For those still new to hybrids, the Escape is another prime example of the advancement of the combined gas-electric presentation . The electric motor helps save gas by powering the vehicle at lower speeds and complementing the gas engine during acceleration.

The notion of recharging a hybrid battery is no longer relevant; the system recharges the motor’s batteries when the vehicle is decelerating or coasting.

ford-escape-1As such, if an Escape driver didn’t know they were driving a hybrid, there’s little to differentiate it from gas-only Escape models, with two exceptions: The Escape hybrid is quieter and its acceleration ratings aren’t quite as good as the gas XLS 2WD, XLT Sport 2WD or XLT Sports AWD models.

Beyond its combined engine, the 2005 Escape has a larger base engine (28 more horsepower than in ’04) and its interior and exterior styling has been “tweaked” to give it a more refined road appeal.

For my weekly drive, I tested the 4-door, automatic hybrid. In addition to its sizable standard features list (AM/FM/stereo with in-dash 6-CD changer to 16-inch aluminum wheels), my vehicle also included three option packages that added another $3,000 to the base $28,000 price point. The options included the Safety Package ($595), the $1,850 appearance package (including the navigation system) and the Leather Comfort Group ($575).

So for $31,000, is the Escape hybrid a sound choice?

In most areas, the answer is an unqualified yes.

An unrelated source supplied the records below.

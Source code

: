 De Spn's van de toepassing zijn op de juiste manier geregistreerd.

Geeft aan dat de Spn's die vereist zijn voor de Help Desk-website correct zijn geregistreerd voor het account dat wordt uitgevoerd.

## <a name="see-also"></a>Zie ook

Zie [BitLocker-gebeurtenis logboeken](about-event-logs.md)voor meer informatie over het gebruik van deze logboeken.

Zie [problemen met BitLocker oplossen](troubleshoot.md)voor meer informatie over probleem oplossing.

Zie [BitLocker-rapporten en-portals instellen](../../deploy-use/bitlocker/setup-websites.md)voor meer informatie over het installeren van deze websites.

The initial price is not a bargain, but the one-time federal tax deduction available to hybrid owners certainly helps.

Despite one consumer publication’s low acceleration rating, the Escape moves more than adequately when a quick punch is required, and it offers a tight, comfortable ride, particularly considering its SUV class. It’s not the fastest vehicle around, but considering its status as a compact SUV, the Escape is sporty around town, and it maneuvers easily in parking or U-turn scenarios.

The interior is well-designed and with Leather Comfort Group offering that includes leather seats, the Escape offers adequate luxury at the aforementioned price point. Driver and front-seat passengers have sufficient head and leg room and the position of the front seat in relation to instrumentation front console is a refreshing arrangement.

While not drastic, the lower position of the console gives the driver a feeling of sitting in modified “captain’s chairs” and a better front-window view. That perch results is good vision around the rest of the vehicle.

Escapeinterior

Buyers of SUVs desire cargo space, and the Escape obliges. Rear seat backs fold flat when headrests are removed and seat bottoms are tilted forward. The Escape has separate-opening rear window as well as a traditional tailgate opening.

Despite its appeal, the Escape has two annoying flaws: The navigation screen is the smallest of any I’ve tested, and the front-seat overhead handles are positioned awkwardly in the front side panel rather than in more usual front side position. But neither issue should discourage a potential buyer.

2005 Ford Escape SUV (Hybrid)

Safety Features — Dual front airbags; side curtain airbags (optional), ABS brakes

Fuel Mileage (estimates) — 33 mpg (city),  29 mpg (highway).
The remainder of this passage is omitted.